EI Cure Project Canada

It brings me great pleasure to introduce EI Cure Project Canada, founded by Rachel Wagner and Jordan Arndt.

Rachel and Jordan welcomed their first-born in 2023, and quickly found out that he was affected with Epidermolytic Ichthyosis (EI). They soon learned about the EI Cure Project, and were very glad to find some help for a condition that their healthcare team had very limited knowledge of. The only flaw was that Canadians often couldn’t get the same products as others in different parts of the world, and they were dismayed that Canadians wouldn’t be able to donate to a home charity.

Despite being extremely busy with a new baby with EI, Rachel and Jordan decided they wanted to make a difference and bring “Impactful change to Canadian families affected with EI”. After many weeks and months of discussions and hard work, they founded their own not-for-profit organisation and became members of the EI Cure Project board.

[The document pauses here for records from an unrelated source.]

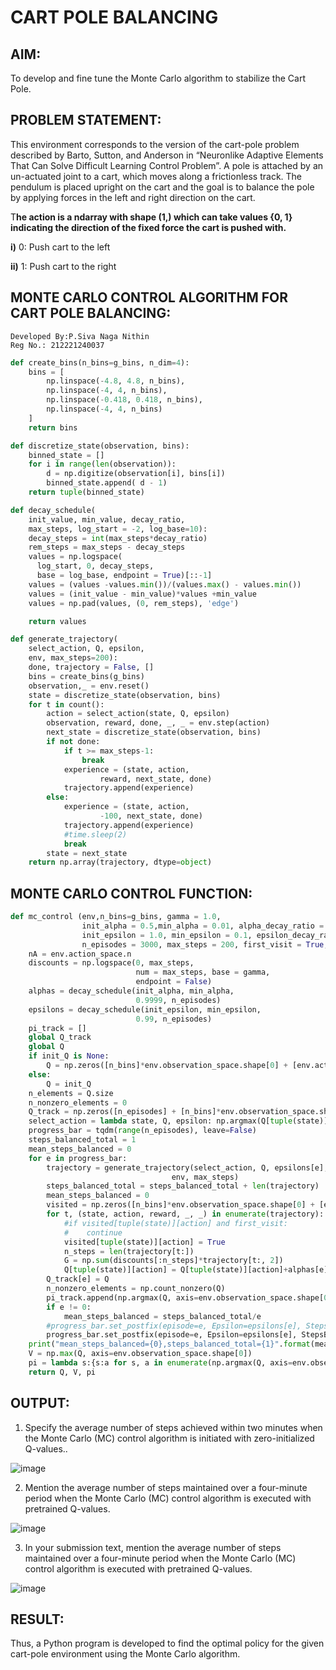 # CART POLE BALANCING

## AIM:

To develop and fine tune the Monte Carlo algorithm to stabilize the Cart Pole.

## PROBLEM STATEMENT:

This environment corresponds to the version of the cart-pole problem described by Barto, Sutton, and Anderson in “Neuronlike Adaptive Elements That Can Solve Difficult Learning Control Problem”. A pole is attached by an un-actuated joint to a cart, which moves along a frictionless track. The pendulum is placed upright on the cart and the goal is to balance the pole by applying forces in the left and right direction on the cart.

T**he action is a ndarray with shape (1,) which can take values {0, 1} indicating the direction of the fixed force the cart is pushed with.**

**i)** 0: Push cart to the left

**ii)** 1: Push cart to the right

## MONTE CARLO CONTROL ALGORITHM FOR CART POLE BALANCING:

```
Developed By:P.Siva Naga Nithin
Reg No.: 212221240037
```
```py
def create_bins(n_bins=g_bins, n_dim=4):
    bins = [
        np.linspace(-4.8, 4.8, n_bins),
        np.linspace(-4, 4, n_bins),
        np.linspace(-0.418, 0.418, n_bins),
        np.linspace(-4, 4, n_bins)
    ]
    return bins
```
```py
def discretize_state(observation, bins):
    binned_state = []
    for i in range(len(observation)):
        d = np.digitize(observation[i], bins[i])
        binned_state.append( d - 1)
    return tuple(binned_state)
```
```py
def decay_schedule(
    init_value, min_value, decay_ratio,
    max_steps, log_start = -2, log_base=10):
    decay_steps = int(max_steps*decay_ratio)
    rem_steps = max_steps - decay_steps
    values = np.logspace(
      log_start, 0, decay_steps,
      base = log_base, endpoint = True)[::-1]
    values = (values -values.min())/(values.max() - values.min())
    values = (init_value - min_value)*values +min_value
    values = np.pad(values, (0, rem_steps), 'edge')

    return values
```
```py
def generate_trajectory(
    select_action, Q, epsilon,
    env, max_steps=200):
    done, trajectory = False, []
    bins = create_bins(g_bins)
    observation,_ = env.reset()
    state = discretize_state(observation, bins)
    for t in count():
        action = select_action(state, Q, epsilon)
        observation, reward, done, _, _ = env.step(action)
        next_state = discretize_state(observation, bins)
        if not done:                
            if t >= max_steps-1:
                break
            experience = (state, action,
                    reward, next_state, done)                            
            trajectory.append(experience)                
        else:
            experience = (state, action,
                    -100, next_state, done)
            trajectory.append(experience)                
            #time.sleep(2)
            break
        state = next_state
    return np.array(trajectory, dtype=object)
```

## MONTE CARLO CONTROL FUNCTION:
```py
def mc_control (env,n_bins=g_bins, gamma = 1.0,
                init_alpha = 0.5,min_alpha = 0.01, alpha_decay_ratio = 0.5,
                init_epsilon = 1.0, min_epsilon = 0.1, epsilon_decay_ratio = 0.9,
                n_episodes = 3000, max_steps = 200, first_visit = True, init_Q=None):
    nA = env.action_space.n
    discounts = np.logspace(0, max_steps,
                            num = max_steps, base = gamma,
                            endpoint = False)
    alphas = decay_schedule(init_alpha, min_alpha,
                            0.9999, n_episodes)
    epsilons = decay_schedule(init_epsilon, min_epsilon,
                            0.99, n_episodes)
    pi_track = []
    global Q_track
    global Q
    if init_Q is None:
        Q = np.zeros([n_bins]*env.observation_space.shape[0] + [env.action_space.n],dtype =np.float64)
    else:
        Q = init_Q
    n_elements = Q.size
    n_nonzero_elements = 0
    Q_track = np.zeros([n_episodes] + [n_bins]*env.observation_space.shape[0] + [env.action_space.n],dtype =np.float64)
    select_action = lambda state, Q, epsilon: np.argmax(Q[tuple(state)]) if np.random.random() > epsilon else np.random.randint(len(Q[tuple(state)]))
    progress_bar = tqdm(range(n_episodes), leave=False)
    steps_balanced_total = 1
    mean_steps_balanced = 0
    for e in progress_bar:        
        trajectory = generate_trajectory(select_action, Q, epsilons[e],
                                    env, max_steps)
        steps_balanced_total = steps_balanced_total + len(trajectory)
        mean_steps_balanced = 0
        visited = np.zeros([n_bins]*env.observation_space.shape[0] + [env.action_space.n],dtype =np.float64)
        for t, (state, action, reward, _, _) in enumerate(trajectory):
            #if visited[tuple(state)][action] and first_visit:
            #    continue    
            visited[tuple(state)][action] = True
            n_steps = len(trajectory[t:])
            G = np.sum(discounts[:n_steps]*trajectory[t:, 2])
            Q[tuple(state)][action] = Q[tuple(state)][action]+alphas[e]*(G - Q[tuple(state)][action])
        Q_track[e] = Q
        n_nonzero_elements = np.count_nonzero(Q)
        pi_track.append(np.argmax(Q, axis=env.observation_space.shape[0]))
        if e != 0:
            mean_steps_balanced = steps_balanced_total/e
        #progress_bar.set_postfix(episode=e, Epsilon=epsilons[e], Steps=f"{len(trajectory)}" ,MeanStepsBalanced=f"{mean_steps_balanced:.2f}", NonZeroValues="{0}/{1}".format(n_nonzero_elements,n_elements))
        progress_bar.set_postfix(episode=e, Epsilon=epsilons[e], StepsBalanced=f"{len(trajectory)}" ,MeanStepsBalanced=f"{mean_steps_balanced:.2f}")
    print("mean_steps_balanced={0},steps_balanced_total={1}".format(mean_steps_balanced,steps_balanced_total))
    V = np.max(Q, axis=env.observation_space.shape[0])
    pi = lambda s:{s:a for s, a in enumerate(np.argmax(Q, axis=env.observation_space.shape[0]))}[s]
    return Q, V, pi
```
## OUTPUT:
1. Specify the average number of steps achieved within two minutes when the Monte Carlo (MC) control algorithm is initiated with zero-initialized Q-values..

![image](https://github.com/Pavan-Gv/rl-cartpole/assets/94827772/b1196fb2-e812-40f8-b415-ccb70793fe35)

2. Mention the average number of steps maintained over a four-minute period when the Monte Carlo (MC) control algorithm is executed with pretrained Q-values.

![image](https://github.com/Pavan-Gv/rl-cartpole/assets/94827772/73fe0c14-4085-4f4b-ac45-84f1ff31b744)

3. In your submission text, mention the average number of steps maintained over a four-minute period when the Monte Carlo (MC) control algorithm is executed with pretrained Q-values.

![image](https://github.com/Pavan-Gv/rl-cartpole/assets/94827772/c145cbb0-c6e8-4c87-8d48-6edd5eba5a5b)

## RESULT:
Thus, a Python program is developed to find the optimal policy for the given cart-pole environment using the Monte Carlo algorithm.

On their new website they said:

“The EI Cure Project was immensely helpful and reassuring to us when we were grappling in the early days with our rare diagnosis. Above all, the EI Cure Project gave us hope, and so we decided that we wanted to extend this organisation to Canadians.”

“In December 2023, we founded EI Cure Project Canada with the aim of helping to fund research for a cure, support Canadians with information on what resources are available in Canada, in addition to help source the best products in Canada, and help Canadians to connect with other Canadian families.”

Rachel and Jordan, we are so grateful to you for taking this brave step, and we cannot wait to see how the EI Cure Project can make a difference to better the lives of Canadians affected with EI.